SLAs are much more than contracts; they embody relationships between organisations that have to be nurtured for the benefit of the concerned parties. By Kushal Shah

Service level agreements (SLA) are an integral part of doing business for both IT service providers and their clients. Service levels are defined in terms of the objectives of an organisation for a relationship between two entities. Service levels agreements are formed and signed at the beginning of any relationship and are used to measure and monitor a supplier’s performance. IT departments invest a lot of resources on developing robust SLAs to improve their operational efficiency, and the satisfaction of internal customers within their companies. There are many questions that have to be answered about the best way to manage these pieces of paper to which a lot of organisational value is attached. Some of these include the initial formation of a SLA, its attributes, management, penalties for failure and alternatives in case of failure.

Ingredients of a SLA

"The basic components are specifying the broad objective, role and responsibilities of the parties involved, describing services, execution and monitoring processes to be used, specifying the review and reporting pattern and the penalty clause against non performance"

- Daya Prakash
Senior Manager, IT
LG Electronics

There are contradictory opinions about what an SLA should contain and how it should be written. Organisations sign or form an SLA for various purposes such as an Internet connection, ATM operations or even the complete outsourcing of back office work. All these different SLAs have various aspects to be looked at depending upon the business need.

According to Daya Prakash, Sr Manager IT - LG Electronics, “The basic components required for all SLAs are that of specifying broad objective or purpose, role and responsibilities of involved parties, description of services, the execution and monitoring processes to be used for the SLA, specification of review and reporting pattern and last but not the least the penalty clause against non performance. The most important aspect of an SLA is the matrixes, which are derived from the key performance indicators that are tightly aligned to the business.”

"Many companies are unhappy with their outsourcing vendor, but they can’t do a thing about it since they have signed a contract saying we will only work with you.
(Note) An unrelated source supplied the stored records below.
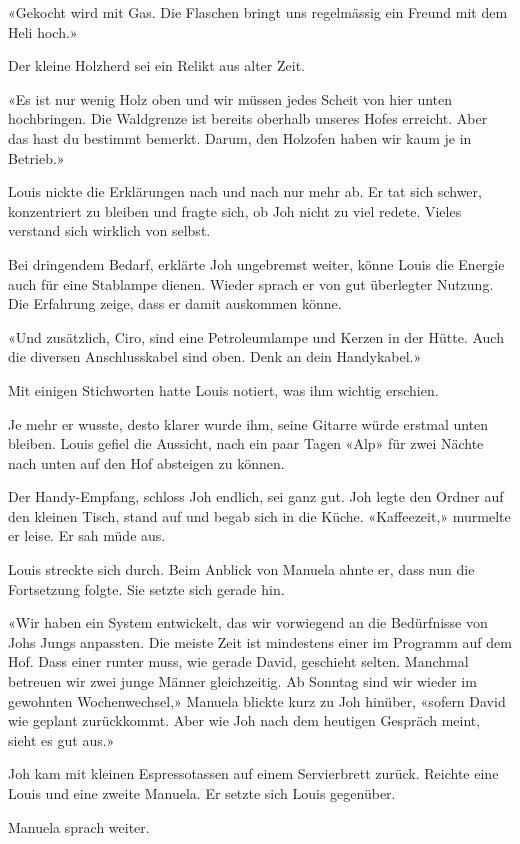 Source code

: «Gekocht wird mit Gas. Die Flaschen bringt uns regelmässig ein Freund
mit dem Heli hoch.»

Der kleine Holzherd sei ein Relikt aus alter Zeit.

«Es ist nur wenig Holz oben und wir müssen jedes Scheit von hier unten
hochbringen. Die Waldgrenze ist bereits oberhalb unseres Hofes erreicht.
Aber das hast du bestimmt bemerkt. Darum, den Holzofen haben wir kaum je
in Betrieb.»

Louis nickte die Erklärungen nach und nach nur mehr ab. Er tat sich
schwer, konzentriert zu bleiben und fragte sich, ob Joh nicht zu viel
redete. Vieles verstand sich wirklich von selbst.

Bei dringendem Bedarf, erklärte Joh ungebremst weiter, könne Louis die
Energie auch für eine Stablampe dienen. Wieder sprach er von gut
überlegter Nutzung. Die Erfahrung zeige, dass er damit auskommen könne.

«Und zusätzlich, Ciro, sind eine Petroleumlampe und Kerzen in der Hütte.
Auch die diversen Anschlusskabel sind oben. Denk an dein Handykabel.»

Mit einigen Stichworten hatte Louis notiert, was ihm wichtig erschien.

Je mehr er wusste, desto klarer wurde ihm, seine Gitarre würde erstmal
unten bleiben. Louis gefiel die Aussicht, nach ein paar Tagen «Alp» für
zwei Nächte nach unten auf den Hof absteigen zu können.

Der Handy-Empfang, schloss Joh endlich, sei ganz gut. Joh legte den
Ordner auf den kleinen Tisch, stand auf und begab sich in die Küche.
«Kaffeezeit,» murmelte er leise. Er sah müde aus.

Louis streckte sich durch. Beim Anblick von Manuela ahnte er, dass nun
die Fortsetzung folgte. Sie setzte sich gerade hin.

«Wir haben ein System entwickelt, das wir vorwiegend an die Bedürfnisse
von Johs Jungs anpassten. Die meiste Zeit ist mindestens einer im
Programm auf dem Hof. Dass einer runter muss, wie gerade David,
geschieht selten. Manchmal betreuen wir zwei junge Männer gleichzeitig.
Ab Sonntag sind wir wieder im gewohnten Wochenwechsel,» Manuela blickte
kurz zu Joh hinüber, «sofern David wie geplant zurückkommt. Aber wie Joh
nach dem heutigen Gespräch meint, sieht es gut aus.»

Joh kam mit kleinen Espressotassen auf einem Servierbrett zurück.
Reichte eine Louis und eine zweite Manuela. Er setzte sich Louis
gegenüber.

Manuela sprach weiter.


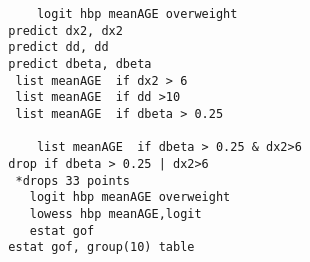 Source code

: \documentclass{article}
\begin{document}
 \begin{verbatim}
      logit hbp meanAGE overweight
  predict dx2, dx2
  predict dd, dd
  predict dbeta, dbeta
   list meanAGE  if dx2 > 6
   list meanAGE  if dd >10
   list meanAGE  if dbeta > 0.25
   
      list meanAGE  if dbeta > 0.25 & dx2>6
  drop if dbeta > 0.25 | dx2>6
   *drops 33 points
     logit hbp meanAGE overweight
	 lowess hbp meanAGE,logit
	 estat gof
  estat gof, group(10) table 
 \end{verbatim}
\end{document}
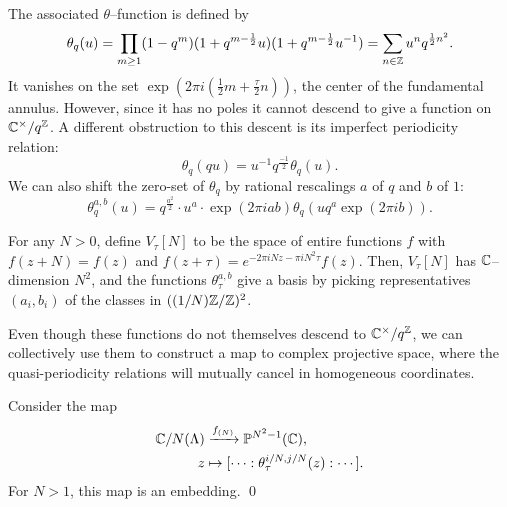 The associated $\theta$--function is defined by \[\theta_q(u) = \prod_{m \ge 1} (1 - q^m) (1 + q^{m-\frac{1}{2}}u) (1 + q^{m-\frac{1}{2}}u^{-1}) = \sum_{n \in \mathbb Z} u^n q^{\frac{1}{2} n^2}.\]  It vanishes on the set $\exp(2 \pi i (\frac{1}{2}m + \frac{\tau}{2}n))$, the center of the fundamental annulus.  However, since it has no poles it cannot descend to give a function on $\mathbb{C}^\times / q^{\mathbb Z}$.  A different obstruction to this descent is its imperfect periodicity relation: \[\theta_q(qu) = u^{-1} q^{\frac{-1}{2}} \theta_q(u).\]  We can also shift the zero-set of $\theta_q$ by rational rescalings $a$ of $q$ and $b$ of $1$: \[\theta_q^{a,b}(u) = q^{\frac{a^2}{2}} \cdot u^a \cdot \exp(2 \pi i a b) \theta_q(u q^a \exp(2 \pi i b)).\]

\begin{remark}
For any $N > 0$, define $V_\tau[N]$ to be the space of entire functions $f$ with $f(z + N) = f(z)$ and $f(z + \tau) = e^{-2 \pi i N z - \pi i N^2 \tau} f(z)$.  Then, $V_\tau[N]$ has $\mathbb{C}$--dimension $N^2$, and the functions $\theta_\tau^{a, b}$ give a basis by picking representatives $(a_i, b_i)$ of the classes in $((1/N)\mathbb Z / \mathbb Z)^2$.
\end{remark}

Even though these functions do not themselves descend to $\mathbb{C}^\times / q^{\mathbb Z}$, we can collectively use them to construct a map to complex projective space, where the quasi-periodicity relations will mutually cancel in homogeneous coordinates.
\begin{theorem}
Consider the map
\begin{align*}
\mathbb{C} / N(\Lambda) & \xrightarrow{f_{(N)}} \mathbb{P}^{N^2-1}(\mathbb{C}), \\
z & \mapsto [\cdots : \theta_\tau^{i/N, j/N}(z) : \cdots].
\end{align*}
For $N > 1$, this map is an embedding. \qed
\end{theorem}

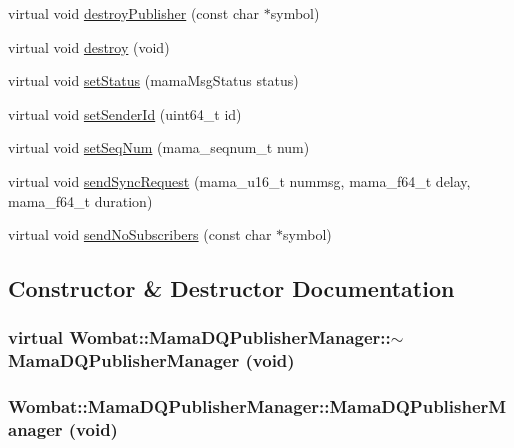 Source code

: \begin{DoxyCompactItemize}
\item 
virtual void \hyperlink{classWombat_1_1MamaDQPublisherManager_a7cb1d16699d59c1f368a62c0c0464aa9}{destroyPublisher} (const char $\ast$symbol)
\item 
virtual void \hyperlink{classWombat_1_1MamaDQPublisherManager_a9a3a14de121b17f2dc033355a458b8ef}{destroy} (void)
\item 
virtual void \hyperlink{classWombat_1_1MamaDQPublisherManager_acc4aeb1b255c40f4b91fd43033fac47f}{setStatus} (mamaMsgStatus status)
\item 
virtual void \hyperlink{classWombat_1_1MamaDQPublisherManager_a884251f60c33ff386a816ee9178eceb2}{setSenderId} (uint64\_\-t id)
\item 
virtual void \hyperlink{classWombat_1_1MamaDQPublisherManager_a6f10b19c4e6243f07c5a6430120d84f8}{setSeqNum} (mama\_\-seqnum\_\-t num)
\item 
virtual void \hyperlink{classWombat_1_1MamaDQPublisherManager_af45062d3a82dfea51715eb5c49cff2b2}{sendSyncRequest} (mama\_\-u16\_\-t nummsg, mama\_\-f64\_\-t delay, mama\_\-f64\_\-t duration)
\item 
virtual void \hyperlink{classWombat_1_1MamaDQPublisherManager_a79c5143b738d1c377b75476a8f64c3ed}{sendNoSubscribers} (const char $\ast$symbol)
\end{DoxyCompactItemize}


\subsection{Constructor \& Destructor Documentation}
\hypertarget{classWombat_1_1MamaDQPublisherManager_a539ac8604357815413cb39fe5b584851}{
\subsubsection[{$\sim$MamaDQPublisherManager}]{\setlength{\rightskip}{0pt plus 5cm}virtual Wombat::MamaDQPublisherManager::$\sim$MamaDQPublisherManager (void)}}
\label{classWombat_1_1MamaDQPublisherManager_a539ac8604357815413cb39fe5b584851}
\hypertarget{classWombat_1_1MamaDQPublisherManager_a4c064265c256a1820951fecd676a6377}{
\subsubsection[{MamaDQPublisherManager}]{\setlength{\rightskip}{0pt plus 5cm}Wombat::MamaDQPublisherManager::MamaDQPublisherManager (void)}}
\label{classWombat_1_1MamaDQPublisherManager_a4c064265c256a1820951fecd676a6377}


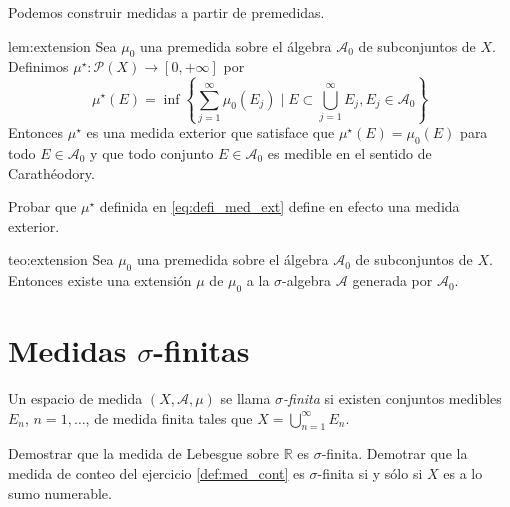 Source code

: Podemos construir medidas a partir de premedidas.

\begin{lema}{lem:extension}
 Sea $\mu_0$ una premedida sobre el álgebra  $\mathscr{A}_0$ de subconjuntos de $X$. Definimos  $\mu^\star:\mathcal{P}(X)\to [0,+\infty]$ por
 \begin{equation}\label{eq:defi_med_ext}
  \mu^\star(E)=\inf\left\{ \sum_{j=1}^{\infty}\mu_0(E_j)\mid E\subset \bigcup_{j=1}^{\infty}E_j, E_j\in\mathcal{A}_0  \right\}
 \end{equation}
 Entonces $\mu^\star$ es una medida exterior que satisface que $\mu^\star(E)=\mu_0(E)$ para todo $E\in\mathcal{A}_0$ y que todo conjunto 
$E\in\mathcal{A}_0$ es medible en el sentido de Carathéodory. 
\end{lema}

 \begin{demo} 
  


\begin{ejercicio}{} Probar que $\mu^\star$ definida en \eqref{eq:defi_med_ext} define en efecto una medida exterior.
 
\end{ejercicio}



 \end{demo}

 
\begin{teorema}{teo:extension}
  Sea $\mu_0$ una premedida sobre el álgebra  $\mathscr{A}_0$ de subconjuntos de $X$. Entonces existe una extensión $\mu$ de $\mu_0$ a la $\sigma$-algebra   $\mathscr{A}$ generada por  $\mathscr{A}_0$.
\end{teorema}

\section{Medidas $\sigma$-finitas}

\begin{definicion}{} Un espacio de medida $(X,\mathcal{A},\mu)$ se llama \emph{$\sigma$-finita}  si existen conjuntos medibles $E_n$, $n=1,\ldots$, de medida finita tales que $X=\bigcup_{n=1}^{\infty}E_n$. 
 
\end{definicion}

\begin{ejercicio}{}
 Demostrar que la medida de Lebesgue sobre $\mathbb{R}$ es $\sigma$-finita. Demotrar que la medida de conteo del ejercicio \ref{def:med_cont}  es $\sigma$-finita si y sólo si $X$ es a lo sumo numerable.
\end{ejercicio}




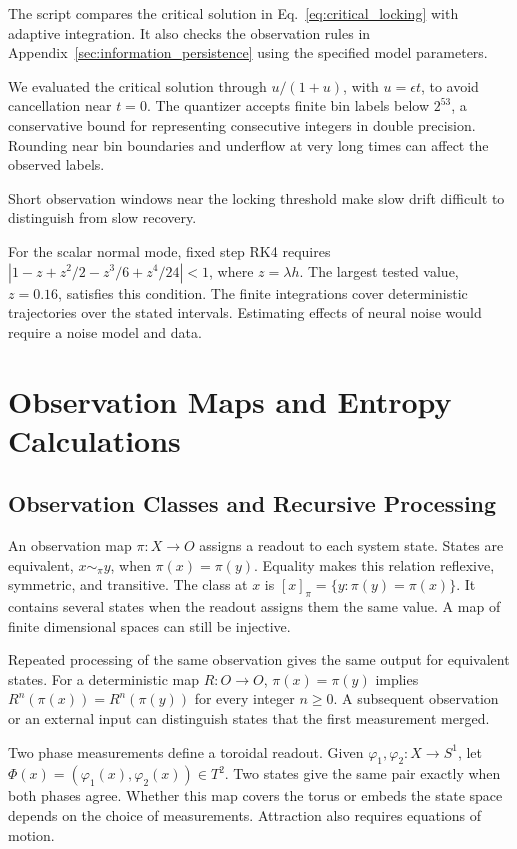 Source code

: \documentclass[12pt,a4paper]{article}
\begin{document}
The script  compares the critical solution in Eq.~\eqref{eq:critical_locking} with adaptive integration. It also checks the observation rules in Appendix~\ref{sec:information_persistence} using the specified model parameters.

We evaluated the critical solution through $u/(1+u)$, with $u=\epsilon t$, to avoid cancellation near $t=0$. The quantizer accepts finite bin labels below $2^{53}$, a conservative bound for representing consecutive integers in double precision. Rounding near bin boundaries and underflow at very long times can affect the observed labels.

Short observation windows near the locking threshold make slow drift difficult to distinguish from slow recovery.

For the scalar normal mode, fixed step RK4 requires $|1-z+z^2/2-z^3/6+z^4/24|<1$, where $z=\lambda h$. The largest tested value, $z=0.16$, satisfies this condition. The finite integrations cover deterministic trajectories over the stated intervals. Estimating effects of neural noise would require a noise model and data.

\section{Observation Maps and Entropy Calculations}\label{sec:observation}

\subsection{Observation Classes and Recursive Processing}

An observation map $\pi:X\to O$ assigns a readout to each system state. States are equivalent, $x\sim_\pi y$, when $\pi(x)=\pi(y)$. Equality makes this relation reflexive, symmetric, and transitive. The class at $x$ is $[x]_\pi=\{y:\pi(y)=\pi(x)\}$. It contains several states when the readout assigns them the same value. A map of finite dimensional spaces can still be injective.

Repeated processing of the same observation gives the same output for equivalent states. For a deterministic map $R:O\to O$, $\pi(x)=\pi(y)$ implies $R^n(\pi(x))=R^n(\pi(y))$ for every integer $n\geq0$. A subsequent observation or an external input can distinguish states that the first measurement merged.

Two phase measurements define a toroidal readout. Given $\varphi_1,\varphi_2:X\to S^1$, let $\Phi(x)=(\varphi_1(x),\varphi_2(x))\in T^2$. Two states give the same pair exactly when both phases agree. Whether this map covers the torus or embeds the state space depends on the choice of measurements. Attraction also requires equations of motion.
\end{document}
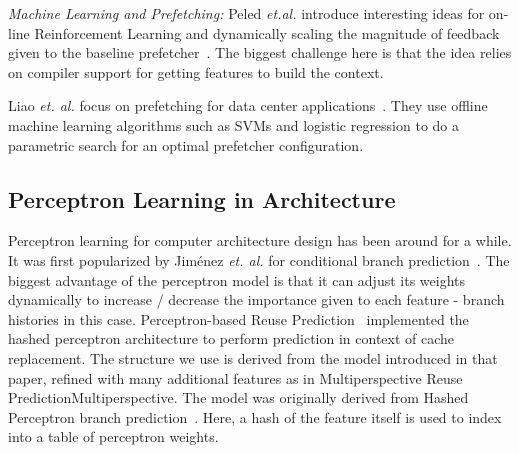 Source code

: \textit{Machine Learning and Prefetching:} Peled \textit{et.al.} introduce
interesting ideas for on-line Reinforcement Learning and dynamically scaling
the magnitude of feedback given to the baseline prefetcher~\cite{Semantics}.
The biggest challenge here is that the idea relies on compiler support for
getting features to build the context.

Liao \textit{et. al.} focus on prefetching for data center
applications~\cite{Datacenter}. They use offline machine learning algorithms
such as SVMs and logistic regression to do a parametric search for an optimal
prefetcher configuration.



\subsection{Perceptron Learning in Architecture}
\label{Background-Perceptron}
Perceptron learning for computer architecture design has been around for a
while.  It was first popularized by Jim\'enez \textit{et. al.} for conditional
branch prediction~\cite{Perc_Branch}. The biggest advantage of the perceptron
model is that it can adjust its weights dynamically to increase / decrease the
importance given to each feature - branch histories in this case.  
Perceptron-based Reuse Prediction~\cite{Perc_Reuse} implemented the hashed
perceptron architecture to perform prediction in context of cache replacement.
The structure  we use is derived from the model introduced in that paper, refined with 
many additional features as in Multiperspective Reuse Prediction{Multiperspective}.  
The model was originally derived from Hashed Perceptron branch 
prediction~\cite{HashedPerceptron}.  Here, a hash of the feature itself is used to 
index into a table of perceptron weights.

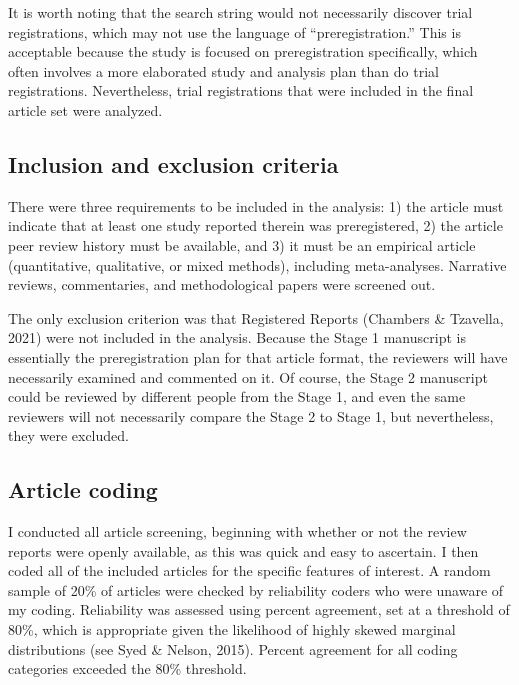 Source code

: \documentclass[authordate, empirical]{jote-new-article}
\begin{document}
	It is worth noting that the search string would not necessarily discover trial registrations, which may not use the language of “preregistration.” This is acceptable because the study is focused on preregistration specifically, which often involves a more elaborated study and analysis plan than do trial registrations. Nevertheless, trial registrations that were included in the final article set were analyzed.



	\subsection{Inclusion and exclusion criteria}



	There were three requirements to be included in the analysis: 1) the article must indicate that at least one study reported therein was preregistered, 2) the article peer review history must be available, and 3) it must be an empirical article (quantitative, qualitative, or mixed methods), including meta-analyses. Narrative reviews, commentaries, and methodological papers were screened out.



	The only exclusion criterion was that Registered Reports (Chambers \& Tzavella, 2021) were not included in the analysis. Because the Stage 1 manuscript is essentially the preregistration plan for that article format, the reviewers will have necessarily examined and commented on it. Of course, the Stage 2 manuscript could be reviewed by different people from the Stage 1, and even the same reviewers will not necessarily compare the Stage 2 to Stage 1, but nevertheless, they were excluded.



	\subsection{Article coding}



	I conducted all article screening, beginning with whether or not the review reports were openly available, as this was quick and easy to ascertain. I then coded all of the included articles for the specific features of interest. A random sample of 20\% of articles were checked by reliability coders who were unaware of my coding. Reliability was assessed using percent agreement, set at a threshold of 80\%, which is appropriate given the likelihood of highly skewed marginal distributions (see Syed \& Nelson, 2015). Percent agreement for all coding categories exceeded the 80\% threshold.
\end{document}
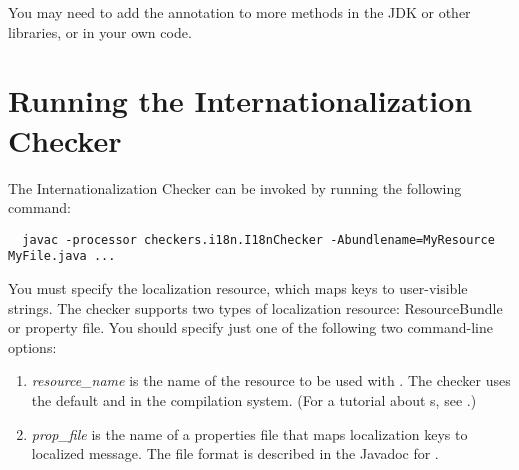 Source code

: You may need to add the  annotation to more methods in the
JDK or other libraries, or in your own code.


\section{Running the Internationalization Checker\label{i18n-running}}

The Internationalization Checker can be invoked by running the following
command:

\begin{Verbatim}
  javac -processor checkers.i18n.I18nChecker -Abundlename=MyResource MyFile.java ...
\end{Verbatim}

You must specify the localization resource, which maps keys to user-visible
strings.  The checker supports two types of localization resource:
ResourceBundle or property file.  You should specify just one of the
following two command-line options:

\begin{enumerate}

\item {}

  \emph{resource\_name} is the name of the resource to be used with
  .
  The checker uses the default  and  in the
  compilation system.
  (For a tutorial about s, see
  .)

\item {}

  \emph{prop\_file} is the name of a properties file that maps
  localization keys to localized message.  The file format is described in
  the Javadoc for 
  .

\end{enumerate}
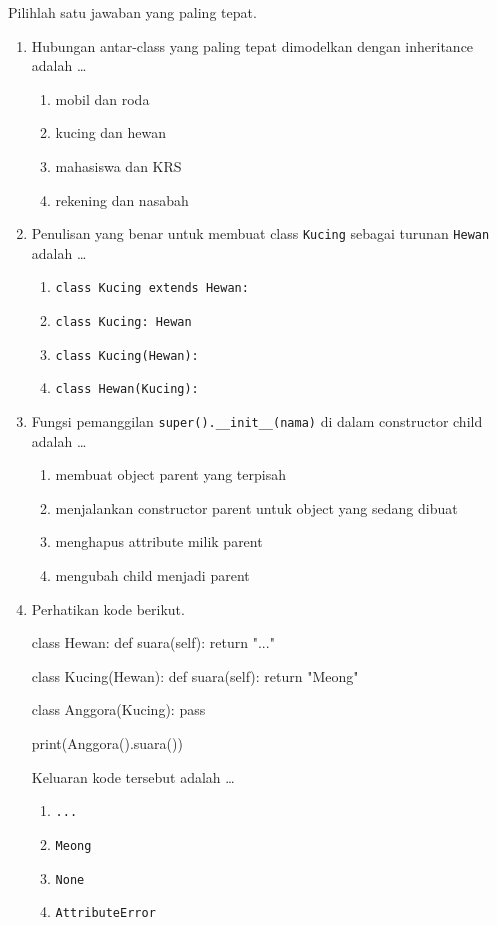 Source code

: Pilihlah satu jawaban yang paling tepat.

\begin{enumerate}
  \item Hubungan antar-class yang paling tepat dimodelkan dengan inheritance adalah \ldots
  \begin{enumerate}[label=\alph*.,itemsep=0pt]
    \item mobil dan roda
    \item kucing dan hewan
    \item mahasiswa dan KRS
    \item rekening dan nasabah
  \end{enumerate}

  \item Penulisan yang benar untuk membuat class \texttt{Kucing} sebagai turunan \texttt{Hewan} adalah \ldots
  \begin{enumerate}[label=\alph*.,itemsep=0pt]
    \item \texttt{class Kucing extends Hewan:}
    \item \texttt{class Kucing: Hewan}
    \item \texttt{class Kucing(Hewan):}
    \item \texttt{class Hewan(Kucing):}
  \end{enumerate}

  \item Fungsi pemanggilan \texttt{super().\_\_init\_\_(nama)} di dalam constructor child adalah \ldots
  \begin{enumerate}[label=\alph*.,itemsep=0pt]
    \item membuat object parent yang terpisah
    \item menjalankan constructor parent untuk object yang sedang dibuat
    \item menghapus attribute milik parent
    \item mengubah child menjadi parent
  \end{enumerate}

  \item Perhatikan kode berikut.
\begin{kode}[Soal 4]
class Hewan:
    def suara(self):
        return "..."

class Kucing(Hewan):
    def suara(self):
        return "Meong"

class Anggora(Kucing):
    pass

print(Anggora().suara())
\end{kode}
  Keluaran kode tersebut adalah \ldots
  \begin{enumerate}[label=\alph*.,itemsep=0pt]
    \item \texttt{...}
    \item \texttt{Meong}
    \item \texttt{None}
    \item \texttt{AttributeError}
  \end{enumerate}


\end{enumerate}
The way out is to understand the needs of an organisation and be flexible with the contract"

- Virender Aggarwal,
Director & Sr. Vice
President-Asia Pacific, Middle East, India & Africa, Satyam Computer Services Ltd.

Process outsourcing is on a roll, but it’s not as easy as it sounds to outsource a process. Virender Aggarwal, Director & Sr. Vice President-Asia Pacific, Middle East, India & Africa, Satyam Computer Services Ltd. feels that it is important to know the level of services that a client wants and how much time it takes to finish that process. For e.g. if a process that generates invoices is being outsourced, how much time does it take to produce one and what should be done if the user of that service faces a problem. “If you are to make reports for an organisation it is necessary that the user of that report should get it within a specified period of time so that he can make decisions based on it,” says Aggarwal.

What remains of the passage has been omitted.